Rauner spokeswoman Laurel Patrick would not say if the governor planned to sign the bill, only that the legislation is under review.
In managed care, Illinois pays insurers to not only administer health insurance benefits, but also to focus on prevention and steer enrollees away from expensive ER and hospital visits. The overall goal is to keep Medicaid recipients healthy, ultimately saving taxpayers money.
Before insurers had to bid for contracts, 12 health plans managed the benefits for nearly two-thirds of the state's 3.2 million Medicaid recipients. Under Rauner's overhaul, 80% of Medicaid enrollees must choose or be assigned to a MCO, and the initiative will expand from 30 to all 102 counties in the state.
Ultimately, nine carriers bid for contracts. The winners are Blue Cross & Blue Shield of Illinois, the largest carrier in Illinois; CountyCare, a health plan run by the Cook County Health & Hospitals System; and the following insurers affiliated with national or regional carriers: Harmony Health Plan, IlliniCare Health Plan, Molina Healthcare of Illinois and Meridian Health.
The contracts, with initial four-year terms, are significant. Managed care now costs Illinois about $10.5 billion, but the tab is expected to increase to between $12.8 billion and $13.5 billion a year under Rauner's revamp because enrollment will increase, and health plans are paid a fixed amount of money per enrollee. But the state expects to save around $1 billion over four years partly because the MCOs have agreed to be paid less money.
The legislation is the second attempt this year to move MCO contracts under the state procurement code. In May, the bill didn't make it out of committee.
But that was before Rauner announced the winning bidders.
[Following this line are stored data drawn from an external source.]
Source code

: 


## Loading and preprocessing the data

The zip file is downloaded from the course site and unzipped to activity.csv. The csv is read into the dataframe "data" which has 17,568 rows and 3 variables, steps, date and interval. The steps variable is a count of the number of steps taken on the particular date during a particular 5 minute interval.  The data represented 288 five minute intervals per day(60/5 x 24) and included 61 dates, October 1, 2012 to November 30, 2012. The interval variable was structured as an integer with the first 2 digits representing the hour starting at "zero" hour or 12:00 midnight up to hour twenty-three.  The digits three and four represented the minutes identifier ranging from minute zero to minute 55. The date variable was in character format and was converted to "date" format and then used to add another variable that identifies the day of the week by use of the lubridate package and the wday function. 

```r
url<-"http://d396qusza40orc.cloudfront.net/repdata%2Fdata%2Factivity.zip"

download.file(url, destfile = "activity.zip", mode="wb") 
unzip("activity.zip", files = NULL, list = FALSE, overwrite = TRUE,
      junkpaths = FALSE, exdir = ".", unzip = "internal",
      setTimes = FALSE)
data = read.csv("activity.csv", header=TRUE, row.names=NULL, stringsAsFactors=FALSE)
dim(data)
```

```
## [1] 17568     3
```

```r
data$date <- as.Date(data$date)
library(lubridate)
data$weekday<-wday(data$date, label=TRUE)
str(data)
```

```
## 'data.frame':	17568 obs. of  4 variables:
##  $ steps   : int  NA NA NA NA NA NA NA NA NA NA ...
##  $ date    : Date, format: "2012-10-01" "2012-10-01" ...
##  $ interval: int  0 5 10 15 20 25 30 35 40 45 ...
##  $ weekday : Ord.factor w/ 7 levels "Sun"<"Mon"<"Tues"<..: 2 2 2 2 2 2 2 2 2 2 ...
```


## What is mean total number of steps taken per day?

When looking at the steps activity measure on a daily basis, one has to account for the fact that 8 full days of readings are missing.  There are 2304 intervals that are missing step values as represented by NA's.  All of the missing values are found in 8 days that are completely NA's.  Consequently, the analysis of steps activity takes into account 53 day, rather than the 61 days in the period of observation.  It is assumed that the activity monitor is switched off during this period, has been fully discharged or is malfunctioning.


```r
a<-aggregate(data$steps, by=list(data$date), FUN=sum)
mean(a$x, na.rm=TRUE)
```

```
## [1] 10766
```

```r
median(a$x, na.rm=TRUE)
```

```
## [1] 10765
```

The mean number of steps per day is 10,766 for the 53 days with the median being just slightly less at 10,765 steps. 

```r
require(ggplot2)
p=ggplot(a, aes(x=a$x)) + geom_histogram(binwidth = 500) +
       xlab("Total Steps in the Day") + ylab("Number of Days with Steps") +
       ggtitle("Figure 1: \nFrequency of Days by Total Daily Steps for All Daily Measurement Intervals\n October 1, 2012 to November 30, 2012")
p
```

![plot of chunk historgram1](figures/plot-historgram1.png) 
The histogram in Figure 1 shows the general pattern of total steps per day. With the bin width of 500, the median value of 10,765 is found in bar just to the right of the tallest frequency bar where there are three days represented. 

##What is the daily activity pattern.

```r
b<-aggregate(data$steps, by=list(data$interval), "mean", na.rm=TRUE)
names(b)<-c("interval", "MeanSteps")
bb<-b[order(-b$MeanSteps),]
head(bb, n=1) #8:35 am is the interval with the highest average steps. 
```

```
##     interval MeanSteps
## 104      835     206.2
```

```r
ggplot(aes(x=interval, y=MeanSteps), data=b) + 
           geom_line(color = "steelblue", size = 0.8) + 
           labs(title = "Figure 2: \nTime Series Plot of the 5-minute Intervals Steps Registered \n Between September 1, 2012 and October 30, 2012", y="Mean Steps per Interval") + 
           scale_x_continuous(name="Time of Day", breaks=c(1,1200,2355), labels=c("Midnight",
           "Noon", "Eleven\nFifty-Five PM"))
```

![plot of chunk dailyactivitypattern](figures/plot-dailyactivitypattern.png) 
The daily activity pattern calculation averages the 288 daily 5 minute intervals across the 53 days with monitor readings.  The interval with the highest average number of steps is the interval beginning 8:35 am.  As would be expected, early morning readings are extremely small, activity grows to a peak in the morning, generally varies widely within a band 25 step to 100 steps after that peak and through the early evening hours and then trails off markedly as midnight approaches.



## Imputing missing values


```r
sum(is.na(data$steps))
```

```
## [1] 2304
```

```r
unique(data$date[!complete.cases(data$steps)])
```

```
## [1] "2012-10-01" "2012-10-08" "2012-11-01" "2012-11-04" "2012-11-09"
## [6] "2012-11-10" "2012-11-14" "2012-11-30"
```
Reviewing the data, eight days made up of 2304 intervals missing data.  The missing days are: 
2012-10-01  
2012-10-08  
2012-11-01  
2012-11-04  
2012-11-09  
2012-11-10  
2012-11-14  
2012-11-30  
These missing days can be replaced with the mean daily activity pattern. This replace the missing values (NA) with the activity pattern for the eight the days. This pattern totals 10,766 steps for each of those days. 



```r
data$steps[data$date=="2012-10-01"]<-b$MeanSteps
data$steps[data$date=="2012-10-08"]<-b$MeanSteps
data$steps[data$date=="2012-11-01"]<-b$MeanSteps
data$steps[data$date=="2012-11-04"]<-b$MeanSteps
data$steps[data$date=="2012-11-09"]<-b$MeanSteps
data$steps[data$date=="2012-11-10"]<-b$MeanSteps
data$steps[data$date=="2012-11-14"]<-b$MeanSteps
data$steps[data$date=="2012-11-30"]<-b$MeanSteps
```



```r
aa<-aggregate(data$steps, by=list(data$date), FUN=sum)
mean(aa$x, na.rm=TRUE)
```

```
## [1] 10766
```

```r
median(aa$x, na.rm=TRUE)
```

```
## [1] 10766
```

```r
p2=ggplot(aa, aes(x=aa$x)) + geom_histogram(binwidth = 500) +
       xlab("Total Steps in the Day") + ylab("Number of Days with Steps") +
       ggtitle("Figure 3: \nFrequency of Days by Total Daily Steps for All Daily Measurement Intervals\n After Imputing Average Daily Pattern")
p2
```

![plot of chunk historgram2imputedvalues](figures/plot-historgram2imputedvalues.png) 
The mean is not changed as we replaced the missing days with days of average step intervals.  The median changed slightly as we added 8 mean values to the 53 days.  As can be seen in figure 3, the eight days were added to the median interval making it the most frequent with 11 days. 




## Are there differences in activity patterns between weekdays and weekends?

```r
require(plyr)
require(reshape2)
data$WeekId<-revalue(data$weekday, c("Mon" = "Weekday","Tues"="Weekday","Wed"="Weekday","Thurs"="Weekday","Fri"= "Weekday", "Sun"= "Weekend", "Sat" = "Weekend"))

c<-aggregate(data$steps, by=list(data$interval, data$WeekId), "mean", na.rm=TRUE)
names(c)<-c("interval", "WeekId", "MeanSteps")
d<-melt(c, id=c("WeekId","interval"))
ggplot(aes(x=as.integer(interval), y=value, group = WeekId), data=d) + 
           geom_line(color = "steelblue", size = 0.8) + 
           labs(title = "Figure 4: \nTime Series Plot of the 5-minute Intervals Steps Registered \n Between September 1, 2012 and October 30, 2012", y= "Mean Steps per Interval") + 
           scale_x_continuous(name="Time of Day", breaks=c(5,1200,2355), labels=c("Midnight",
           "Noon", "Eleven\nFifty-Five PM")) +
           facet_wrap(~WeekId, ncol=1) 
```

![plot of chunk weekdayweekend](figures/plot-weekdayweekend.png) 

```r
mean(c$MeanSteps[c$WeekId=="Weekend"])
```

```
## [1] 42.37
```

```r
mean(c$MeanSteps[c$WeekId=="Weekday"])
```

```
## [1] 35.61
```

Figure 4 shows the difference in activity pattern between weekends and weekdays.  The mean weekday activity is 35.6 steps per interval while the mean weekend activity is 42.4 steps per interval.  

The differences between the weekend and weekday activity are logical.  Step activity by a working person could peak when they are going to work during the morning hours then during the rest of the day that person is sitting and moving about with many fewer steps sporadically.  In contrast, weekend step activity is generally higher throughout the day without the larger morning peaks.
The bill was resurrected quickly—and passed the Illinois Senate with a 38-18 vote two days later—amid fresh concerns that no minority-owned companies won a bid, said Harris, a Chicago Democrat.
"This was one of the biggest selling points" in the managed care reboot, said Harris, a Chicago Democrat.
In a statement, John Hoffman, a spokesman for the healthcare and family services department, said that HFS "ensured that managed care reboot mirrored traditional procurements in every substantial aspect, including the integrity of evaluations, transparency and the use of objective measures. In addition, plans have been chosen through competitive statewide bidding for the first time ever in Illinois, using strict rules to ensure impartiality and prevent favoritism."
He added that, typical of procurement rules, HFS would not reveal who evaluated the bids to preserve the integrity of the process.
"We continue to move forward with a managed care reboot," Hoffman said in the statement. "We are not speculating on the possible effect of any pending legislation."
But the prospect of having to rebid leaves the MCOs in a lurch. For the winners, their new contracts begin on Jan. 1, leaving little time to add hospitals and doctors to their networks and inform patients who will have to switch health plans.
In a statement, Cook County Health CEO Dr. John Jay Shannon said the system is still preparing to provide coverage to Medicaid enrollees in 2018 despite the uncertainty around the pending legislation.
"It is our hope that there will be a quick resolution on this issue as it is essential that our members, and all individuals covered by Medicaid in the state, understand their coverage options for the coming year," Shannon said in the statement.
Representatives for Blue Cross, Molina, Harmony and Trusted Health Plan declined comment. A spokeswoman for NextLevel Health, a minority-owned firm that did not win a new contract, declined to comment as the insurer appeals the state's decision. Other insurers did not return messages or did not provide comment.